On 7/23/05, Richard Yates <[EMAIL PROTECTED]> wrote:
> > The quality of the engraving isn't in question here - the fact that the
> > company participated is.  Look at the MakeMusic submission -- it's far
> > inferior to the Sibelius submission.  I can't even see the notes or the
> > staves for the MakeMusic submission!
> 
> You are all reading far more into this informal, voluntary comparison than
> is remotely valid. The whole thing was obviously not much planned or
> organized. There is no 'MakeMusic' submission; there is only a Finale
> version made by a casual user with an ancient version.
> 

It was *very* informal.  After reading more of the replies in the
newsgroup, I found out that some of the submissions were done last
year & some recently, and the two groups were not given the same
instructions.  The original question was could people emulate
somebody's engraving & use their programs to produce an exact copy.
(The first group were done in Score, Music Press and Encore.)  I was
given the copy & told to use a certain font.  I'm not sure what
instructions the others were given.  The comment from one of the
composers on the newsgroup was  "Unsuprisingly, they look remarkably
alike. The main differences are minute differences in font size and
margins."  I see more differences than that, especially between the
Sibelius & the others, but they are similar, and the piece chosen
doesn't really require anything very complicated.

Also, the people in the newsgroup are quite a different audience than
people here - some may be professional engravers, but many (most?) are
performers, students &/or composers.  I have a non-music job to pay
the bills and study music part time at York University (my main
interest is musicology).  I know I use a small fraction of what Finale
can do, but it's great for what I want.  I bought it because I have an
on-going project to transcribe a pile of early music into modern
notation, and it was just too much to think about doing by hand.  I've
also ended up doing scores for choirs I've been a part of & doing a
couple of scores for a friend who is starting out as a composer.
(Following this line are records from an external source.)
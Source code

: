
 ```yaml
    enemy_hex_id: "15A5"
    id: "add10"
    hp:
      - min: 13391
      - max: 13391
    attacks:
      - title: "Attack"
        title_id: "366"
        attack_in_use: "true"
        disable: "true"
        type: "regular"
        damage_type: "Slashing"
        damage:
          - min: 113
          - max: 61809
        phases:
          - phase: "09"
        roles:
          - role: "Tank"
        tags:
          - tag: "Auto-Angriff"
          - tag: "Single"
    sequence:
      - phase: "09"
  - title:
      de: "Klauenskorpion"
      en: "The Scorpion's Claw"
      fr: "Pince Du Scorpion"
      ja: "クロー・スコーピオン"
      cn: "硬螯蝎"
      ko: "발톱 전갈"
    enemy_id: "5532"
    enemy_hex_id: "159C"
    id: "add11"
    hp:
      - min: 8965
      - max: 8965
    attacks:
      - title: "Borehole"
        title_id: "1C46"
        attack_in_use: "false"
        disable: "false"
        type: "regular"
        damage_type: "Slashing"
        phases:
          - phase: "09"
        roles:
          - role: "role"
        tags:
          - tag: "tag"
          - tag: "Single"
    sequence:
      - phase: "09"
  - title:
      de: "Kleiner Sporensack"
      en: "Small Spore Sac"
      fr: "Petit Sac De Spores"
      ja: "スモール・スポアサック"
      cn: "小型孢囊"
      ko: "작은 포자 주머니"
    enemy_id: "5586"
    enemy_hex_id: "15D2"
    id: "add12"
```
I think the idea of some kind of comparison is a good one, and hope it
happens, but that one was not organized or presented in a way that
gives much useful information.  At a minumum, I would want to know
what versions of the programs people were using, and how much of what
I was looking at reflected defaults & how much was the result of the
user's own templates and tweaking.  Perhaps there needs to be two
different comparisons - what can experts like some of you on this list
make the programs do, and how easy is it for people like me, with a
main interest that is something other than engraving, make the program
produce the results we need?  Given more hours in a day (or a large
enough lottery win so that I could leave the job) I could have great
fun learning how to use all the bells & whistles (for example I've
never done anything with sounds except listen with whatever the
default is to help in proofreading), but realistically, if I every
needed a really complicated score or a good soundfile, I would
probably just hire somebody to do it for me.